Jimmy und das neue Auto
Nach dem Abstieg der Löwen verließ Jimmy Hartwig, der eine außerordentlich gute Saison hingelegt und als Abwehrspieler beachtliche sechs Treffer erzielt hatte, die Löwen. Er wechselte für 700.000 Mark Ablöse zum Hamburger SV. Hartwig, der einst von Max Merkel verhöhnt und verspottet worden war und damals sein Selbstvertrauen völlig verloren hatte, war unter der Führung von Heinz Lucas zu einem Klasse-Bundesligaspieler herangereift. Lucas behandelte Hartwig auch mit Respekt, nannte ihn als einziger nicht Jimmy, sondern sprach ihn stets mit seinem richtigen Vornamen, nämlich William, an. Aber auch zu Lucas’ Zeiten besaß Hartwig noch genug Flausen im Kopf, war für fast jeden Schmarrn zu haben, machte Sprüche und lebte nicht immer vorbildlich für einen Profi-Fußballer. Aber man konnte sich auf ihn verlassen. Wie eine Episode aus dem Sommer 1978 belegt. Die Löwen nahmen nach Ende der Bundesligasaison an der sogenannten Überbrückungsrunde mit internationalen Gegnern teil und hatten vor dem letzten Spiel in Nizza große Mühe, noch elf Mann zusammenzutrommeln. Viele befanden sich bereits in Urlaub. Da traf Manager Hans Ettlinger zufälligerweise Hartwig auf der Geschäftsstelle und fragte ihn: „Was is? Fliagst mit uns mit?“ Hartwig hätte nicht mehr gemusst, da sein Vertrag schon ausgelaufen war. Und tatsächlich. Hartwig war zur Stelle, fuhr mit einem dicken Mercedes in Riem vor. Ettlinger war beeindruckt. „Is des deiner?“, fragte er. „Klar“, antwortete Hartwig, „frisch gekauft.“ Später erzählte Ettlinger: „Als ich auf den Schlüsselanhänger blickte, stand da: Hertz Autovermietung drauf. So war er halt, der Jimmy!“


INTERVIEW MIT HERBERT SCHELLER

Herbert Scheller kam im August 1977 vom 1. FC Kaiserslautern zu den Löwen. Vermittelt hatte ihn der damalige Trainer der Roten Teufel, Erich Ribbeck, weil der Verteidiger bei ihm meist auf der Bank saß. Bei den Löwen blühte Scheller auf – vor allem in wichtigen Spielen. Bis heute ist der Verteidiger zusammen mit Horst Heldt der erfolgreichste Derby-Torschütze (je drei Treffer) in der Bundesligageschichte des TSV 1860 München. Insgesamt absolvierte er von 1977 bis 1981 92 Partien im Oberhaus (12 Tore) und 38 in der 2. Bundesliga (1). Nach seiner aktiven Karriere kehrte Scheller nach München zurück.

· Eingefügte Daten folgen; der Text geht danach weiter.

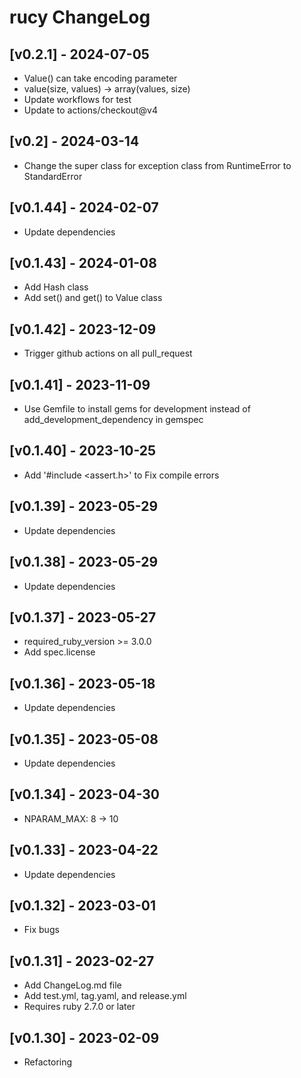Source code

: # rucy ChangeLog


## [v0.2.1] - 2024-07-05

- Value() can take encoding parameter
- value(size, values) -> array(values, size)
- Update workflows for test
- Update to actions/checkout@v4


## [v0.2] - 2024-03-14

- Change the super class for exception class from RuntimeError to StandardError


## [v0.1.44] - 2024-02-07

- Update dependencies


## [v0.1.43] - 2024-01-08

- Add Hash class
- Add set() and get() to Value class


## [v0.1.42] - 2023-12-09

- Trigger github actions on all pull_request


## [v0.1.41] - 2023-11-09

- Use Gemfile to install gems for development instead of add_development_dependency in gemspec


## [v0.1.40] - 2023-10-25

- Add '#include <assert.h>' to Fix compile errors


## [v0.1.39] - 2023-05-29

- Update dependencies


## [v0.1.38] - 2023-05-29

- Update dependencies


## [v0.1.37] - 2023-05-27

- required_ruby_version >= 3.0.0
- Add spec.license


## [v0.1.36] - 2023-05-18

- Update dependencies


## [v0.1.35] - 2023-05-08

- Update dependencies


## [v0.1.34] - 2023-04-30

- NPARAM_MAX: 8 -> 10


## [v0.1.33] - 2023-04-22

- Update dependencies


## [v0.1.32] - 2023-03-01

- Fix bugs


## [v0.1.31] - 2023-02-27

- Add ChangeLog.md file
- Add test.yml, tag.yaml, and release.yml
- Requires ruby 2.7.0 or later


## [v0.1.30] - 2023-02-09

- Refactoring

Sie kamen erst einige Zeit nach Saisonbeginn 1977/1978. Warum?
Herbert Scheller: Ich spielte damals beim 1. FC Kaiserslautern. Nachdem ich die ersten Spieltage nur auf der Bank saß, wollte ich weg. Ich laß im kicker, dass Sechzig einen Abwehrspieler sucht. Da bin ich zu Trainer Erich Ribbeck gegangen, habe ihm davon erzählt. Er sagte, dass er 1860-Trainer Heinz Lucas gut kenne und ihn für mich anrufen würde. Lautern wollte mich eigentlich nach Offenbach ausleihen, ich fuhr aber zu einem zweitägigen Probetraining nach München. Zehn Tage später hatte ich einen neuen Verein, spielte gegen Gladbach gleich mein erstes Spiel für die Löwen. Mein Gegenspieler war kein geringerer als Jupp Heynckes.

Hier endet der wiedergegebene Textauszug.